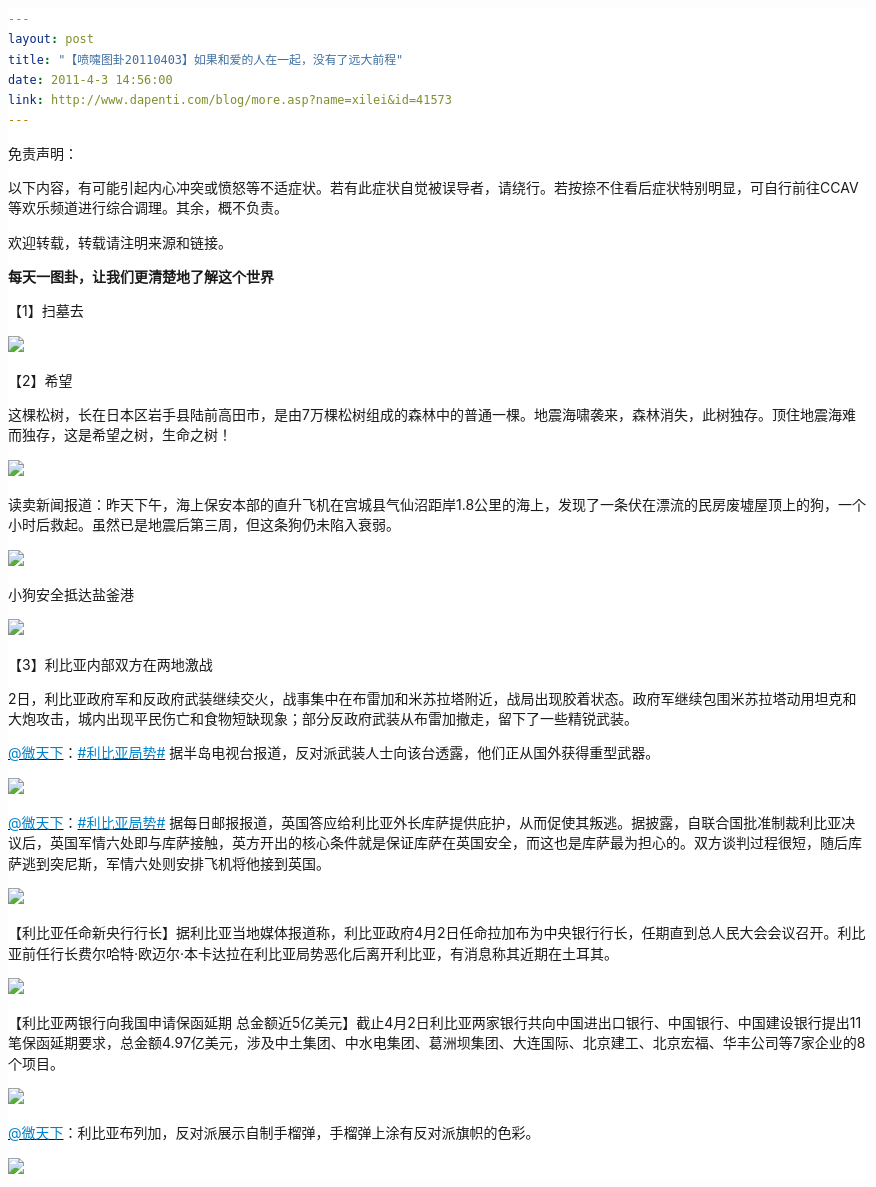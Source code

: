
 ```yaml
---
layout: post
title: "【喷嚏图卦20110403】如果和爱的人在一起，没有了远大前程"
date: 2011-4-3 14:56:00
link: http://www.dapenti.com/blog/more.asp?name=xilei&id=41573
---
```


<div class="oblog_text" align="left">
<p>免责声明： 
</p>
<p>以下内容，有可能引起内心冲突或愤怒等不适症状。若有此症状自觉被误导者，请绕行。若按捺不住看后症状特别明显，可自行前往CCAV等欢乐频道进行综合调理。其余，概不负责。<a></a> </p>
<p>欢迎转载，转载请注明来源和链接。</p>
<p><strong>每天一图卦，让我们更清楚地了解这个世界</strong> </p>
<p>【1】扫墓去</p>
<p><img style="BORDER-BOTTOM-COLOR: #000000; BORDER-TOP-COLOR: #000000; BORDER-RIGHT-COLOR: #000000; BORDER-LEFT-COLOR: #000000" border="0" src="http://pic.dapenti.com/2011/04/03/dapenti_AXTdqXWP_1BZug.jpg"></p>
<p>【2】希望</p>
<p>这棵松树，长在日本区岩手县陆前高田市，是由7万棵松树组成的森林中的普通一棵。地震海啸袭来，森林消失，此树独存。顶住地震海难而独存，这是希望之树，生命之树！ </p>
<p><img style="BORDER-BOTTOM-COLOR: #000000; BORDER-TOP-COLOR: #000000; BORDER-RIGHT-COLOR: #000000; BORDER-LEFT-COLOR: #000000" border="0" src="http://pic.dapenti.com/2011/04/03/dapenti_AXTgSdlw_qvQFE.jpg"></p>
<p>读卖新闻报道：昨天下午，海上保安本部的直升飞机在宫城县气仙沼距岸1.8公里的海上，发现了一条伏在漂流的民房废墟屋顶上的狗，一个小时后救起。虽然已是地震后第三周，但这条狗仍未陷入衰弱。</p>
<p><img style="BORDER-BOTTOM-COLOR: #000000; BORDER-TOP-COLOR: #000000; BORDER-RIGHT-COLOR: #000000; BORDER-LEFT-COLOR: #000000" border="0" src="http://pic.dapenti.com/2011/04/03/dapenti_AXTgSMz0_sJCEh.jpg"></p>
<p>小狗安全抵达盐釜港</p>
<p><img style="BORDER-BOTTOM-COLOR: #000000; BORDER-TOP-COLOR: #000000; BORDER-RIGHT-COLOR: #000000; BORDER-LEFT-COLOR: #000000" border="0" src="http://pic.dapenti.com/2011/04/03/dapenti_AXTjQIiB_508TV.jpg"></p>
<p>【3】利比亚内部双方在两地激战</p>
<p>2日，利比亚政府军和反政府武装继续交火，战事集中在布雷加和米苏拉塔附近，战局出现胶着状态。政府军继续包围米苏拉塔动用坦克和大炮攻击，城内出现平民伤亡和食物短缺现象；部分反政府武装从布雷加撤走，留下了一些精锐武装。</p>
<p>
</p>
<div>
<object id="sinaplayer" width="480" height="370"><param name="allowScriptAccess" value="always">
<embed pluginspage="http://www.macromedia.com/go/getflashplayer" src="http://you.video.sina.com.cn/api/sinawebApi/outplayrefer.php/vid=49450165_1_O0myRys/CG+P+Eh0HTWxve0D+PcXuvDoj2u3u1CnIQ1PE1XaapiQZtgH4S/TFqwbrz0xHcZkeP8wkkR5Zas/s.swf" type="application/x-shockwave-flash" name="sinaplayer" allowfullscreen="true" allowscriptaccess="always" width="480" height="370"></embed></object>
</div>
<p></p>
<p><a href="http://t.sina.com.cn/1893801487" namecard="true" uid="1893801487"><font color="#0082cb">@微天下</font></a>：<a href="http://t.sina.com.cn/k/%25E5%2588%25A9%25E6%25AF%2594%25E4%25BA%259A%25E5%25B1%2580%25E5%258A%25BF&amp;refer=miniblog_jing"><font color="#0082cb">#利比亚局势#</font></a> 据半岛电视台报道，反对派武装人士向该台透露，他们正从国外获得重型武器。</p>
<p><img style="BORDER-BOTTOM-COLOR: #000000; BORDER-TOP-COLOR: #000000; BORDER-RIGHT-COLOR: #000000; BORDER-LEFT-COLOR: #000000" border="0" src="http://pic.dapenti.com/2011/04/03/dapenti_AXTj2LFb_eQelc.jpg"></p>
<p><a href="http://t.sina.com.cn/1893801487" namecard="true" uid="1893801487"><font color="#0082cb">@微天下</font></a>：<a href="http://t.sina.com.cn/k/%25E5%2588%25A9%25E6%25AF%2594%25E4%25BA%259A%25E5%25B1%2580%25E5%258A%25BF&amp;refer=miniblog_jing"><font color="#0082cb">#利比亚局势#</font></a> 据每日邮报报道，英国答应给利比亚外长库萨提供庇护，从而促使其叛逃。据披露，自联合国批准制裁利比亚决议后，英国军情六处即与库萨接触，英方开出的核心条件就是保证库萨在英国安全，而这也是库萨最为担心的。双方谈判过程很短，随后库萨逃到突尼斯，军情六处则安排飞机将他接到英国。 </p>
<p><img style="BORDER-BOTTOM-COLOR: #000000; BORDER-TOP-COLOR: #000000; BORDER-RIGHT-COLOR: #000000; BORDER-LEFT-COLOR: #000000" border="0" src="http://pic.dapenti.com/2011/04/03/dapenti_AXTkWpuO_hIuWl.jpg"></p>
<p>【利比亚任命新央行行长】据利比亚当地媒体报道称，利比亚政府4月2日任命拉加布为中央银行行长，任期直到总人民大会会议召开。利比亚前任行长费尔哈特·欧迈尔·本卡达拉在利比亚局势恶化后离开利比亚，有消息称其近期在土耳其。</p>
<p><img style="BORDER-BOTTOM-COLOR: #000000; BORDER-TOP-COLOR: #000000; BORDER-RIGHT-COLOR: #000000; BORDER-LEFT-COLOR: #000000" border="0" src="http://pic.dapenti.com/2011/04/03/dapenti_AXTlAulP_11BDOS.jpg"></p>
<p>【利比亚两银行向我国申请保函延期 总金额近5亿美元】截止4月2日利比亚两家银行共向中国进出口银行、中国银行、中国建设银行提出11笔保函延期要求，总金额4.97亿美元，涉及中土集团、中水电集团、葛洲坝集团、大连国际、北京建工、北京宏福、华丰公司等7家企业的8个项目。 </p>
<p><img style="BORDER-BOTTOM-COLOR: #000000; BORDER-TOP-COLOR: #000000; BORDER-RIGHT-COLOR: #000000; BORDER-LEFT-COLOR: #000000" border="0" src="http://pic.dapenti.com/2011/04/03/dapenti_AXTm6RA7_SLsJw.jpg"></p>
<p><a href="http://t.sina.com.cn/1893801487" namecard="true" uid="1893801487"><font color="#0082cb">@微天下</font></a>：利比亚布列加，反对派展示自制手榴弹，手榴弹上涂有反对派旗帜的色彩。</p>
<p><img style="BORDER-BOTTOM-COLOR: #000000; BORDER-TOP-COLOR: #000000; BORDER-RIGHT-COLOR: #000000; BORDER-LEFT-COLOR: #000000" border="0" src="http://pic.dapenti.com/2011/04/03/dapenti_AXTmLoTD_10Ffq6.jpg"></p>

▶ Task directions
Set down the data above exactly as written. Omit the pictures.

▶ Answer section
Source code

:
 ```yaml
---
layout: post
title: "【喷嚏图卦20110403】如果和爱的人在一起，没有了远大前程"
date: 2011-4-3 14:56:00
link: http://www.dapenti.com/blog/more.asp?name=xilei&id=41573
---
```


<div class="oblog_text" align="left">
<p>免责声明： 
</p>
<p>以下内容，有可能引起内心冲突或愤怒等不适症状。若有此症状自觉被误导者，请绕行。若按捺不住看后症状特别明显，可自行前往CCAV等欢乐频道进行综合调理。其余，概不负责。<a></a> </p>
<p>欢迎转载，转载请注明来源和链接。</p>
<p><strong>每天一图卦，让我们更清楚地了解这个世界</strong> </p>
<p>【1】扫墓去</p>
<p><img style="BORDER-BOTTOM-COLOR: #000000; BORDER-TOP-COLOR: #000000; BORDER-RIGHT-COLOR: #000000; BORDER-LEFT-COLOR: #000000" border="0" src="http://pic.dapenti.com/2011/04/03/dapenti_AXTdqXWP_1BZug.jpg"></p>
<p>【2】希望</p>
<p>这棵松树，长在日本区岩手县陆前高田市，是由7万棵松树组成的森林中的普通一棵。地震海啸袭来，森林消失，此树独存。顶住地震海难而独存，这是希望之树，生命之树！ </p>
<p><img style="BORDER-BOTTOM-COLOR: #000000; BORDER-TOP-COLOR: #000000; BORDER-RIGHT-COLOR: #000000; BORDER-LEFT-COLOR: #000000" border="0" src="http://pic.dapenti.com/2011/04/03/dapenti_AXTgSdlw_qvQFE.jpg"></p>
<p>读卖新闻报道：昨天下午，海上保安本部的直升飞机在宫城县气仙沼距岸1.8公里的海上，发现了一条伏在漂流的民房废墟屋顶上的狗，一个小时后救起。虽然已是地震后第三周，但这条狗仍未陷入衰弱。</p>
<p><img style="BORDER-BOTTOM-COLOR: #000000; BORDER-TOP-COLOR: #000000; BORDER-RIGHT-COLOR: #000000; BORDER-LEFT-COLOR: #000000" border="0" src="http://pic.dapenti.com/2011/04/03/dapenti_AXTgSMz0_sJCEh.jpg"></p>
<p>小狗安全抵达盐釜港</p>
<p><img style="BORDER-BOTTOM-COLOR: #000000; BORDER-TOP-COLOR: #000000; BORDER-RIGHT-COLOR: #000000; BORDER-LEFT-COLOR: #000000" border="0" src="http://pic.dapenti.com/2011/04/03/dapenti_AXTjQIiB_508TV.jpg"></p>
<p>【3】利比亚内部双方在两地激战</p>
<p>2日，利比亚政府军和反政府武装继续交火，战事集中在布雷加和米苏拉塔附近，战局出现胶着状态。政府军继续包围米苏拉塔动用坦克和大炮攻击，城内出现平民伤亡和食物短缺现象；部分反政府武装从布雷加撤走，留下了一些精锐武装。</p>
<p>
</p>
<div>
<object id="sinaplayer" width="480" height="370"><param name="allowScriptAccess" value="always">
<embed pluginspage="http://www.macromedia.com/go/getflashplayer" src="http://you.video.sina.com.cn/api/sinawebApi/outplayrefer.php/vid=49450165_1_O0myRys/CG+P+Eh0HTWxve0D+PcXuvDoj2u3u1CnIQ1PE1XaapiQZtgH4S/TFqwbrz0xHcZkeP8wkkR5Zas/s.swf" type="application/x-shockwave-flash" name="sinaplayer" allowfullscreen="true" allowscriptaccess="always" width="480" height="370"></embed></object>
</div>
<p></p>
<p><a href="http://t.sina.com.cn/1893801487" namecard="true" uid="1893801487"><font color="#0082cb">@微天下</font></a>：<a href="http://t.sina.com.cn/k/%25E5%2588%25A9%25E6%25AF%2594%25E4%25BA%259A%25E5%25B1%2580%25E5%258A%25BF&amp;refer=miniblog_jing"><font color="#0082cb">#利比亚局势#</font></a> 据半岛电视台报道，反对派武装人士向该台透露，他们正从国外获得重型武器。</p>
<p><img style="BORDER-BOTTOM-COLOR: #000000; BORDER-TOP-COLOR: #000000; BORDER-RIGHT-COLOR: #000000; BORDER-LEFT-COLOR: #000000" border="0" src="http://pic.dapenti.com/2011/04/03/dapenti_AXTj2LFb_eQelc.jpg"></p>
<p><a href="http://t.sina.com.cn/1893801487" namecard="true" uid="1893801487"><font color="#0082cb">@微天下</font></a>：<a href="http://t.sina.com.cn/k/%25E5%2588%25A9%25E6%25AF%2594%25E4%25BA%259A%25E5%25B1%2580%25E5%258A%25BF&amp;refer=miniblog_jing"><font color="#0082cb">#利比亚局势#</font></a> 据每日邮报报道，英国答应给利比亚外长库萨提供庇护，从而促使其叛逃。据披露，自联合国批准制裁利比亚决议后，英国军情六处即与库萨接触，英方开出的核心条件就是保证库萨在英国安全，而这也是库萨最为担心的。双方谈判过程很短，随后库萨逃到突尼斯，军情六处则安排飞机将他接到英国。 </p>
<p><img style="BORDER-BOTTOM-COLOR: #000000; BORDER-TOP-COLOR: #000000; BORDER-RIGHT-COLOR: #000000; BORDER-LEFT-COLOR: #000000" border="0" src="http://pic.dapenti.com/2011/04/03/dapenti_AXTkWpuO_hIuWl.jpg"></p>
<p>【利比亚任命新央行行长】据利比亚当地媒体报道称，利比亚政府4月2日任命拉加布为中央银行行长，任期直到总人民大会会议召开。利比亚前任行长费尔哈特·欧迈尔·本卡达拉在利比亚局势恶化后离开利比亚，有消息称其近期在土耳其。</p>
<p><img style="BORDER-BOTTOM-COLOR: #000000; BORDER-TOP-COLOR: #000000; BORDER-RIGHT-COLOR: #000000; BORDER-LEFT-COLOR: #000000" border="0" src="http://pic.dapenti.com/2011/04/03/dapenti_AXTlAulP_11BDOS.jpg"></p>
<p>【利比亚两银行向我国申请保函延期 总金额近5亿美元】截止4月2日利比亚两家银行共向中国进出口银行、中国银行、中国建设银行提出11笔保函延期要求，总金额4.97亿美元，涉及中土集团、中水电集团、葛洲坝集团、大连国际、北京建工、北京宏福、华丰公司等7家企业的8个项目。 </p>
<p><img style="BORDER-BOTTOM-COLOR: #000000; BORDER-TOP-COLOR: #000000; BORDER-RIGHT-COLOR: #000000; BORDER-LEFT-COLOR: #000000" border="0" src="http://pic.dapenti.com/2011/04/03/dapenti_AXTm6RA7_SLsJw.jpg"></p>
<p><a href="http://t.sina.com.cn/1893801487" namecard="true" uid="1893801487"><font color="#0082cb">@微天下</font></a>：利比亚布列加，反对派展示自制手榴弹，手榴弹上涂有反对派旗帜的色彩。</p>
<p><img style="BORDER-BOTTOM-COLOR: #000000; BORDER-TOP-COLOR: #000000; BORDER-RIGHT-COLOR: #000000; BORDER-LEFT-COLOR: #000000" border="0" src="http://pic.dapenti.com/2011/04/03/dapenti_AXTmLoTD_10Ffq6.jpg"></p>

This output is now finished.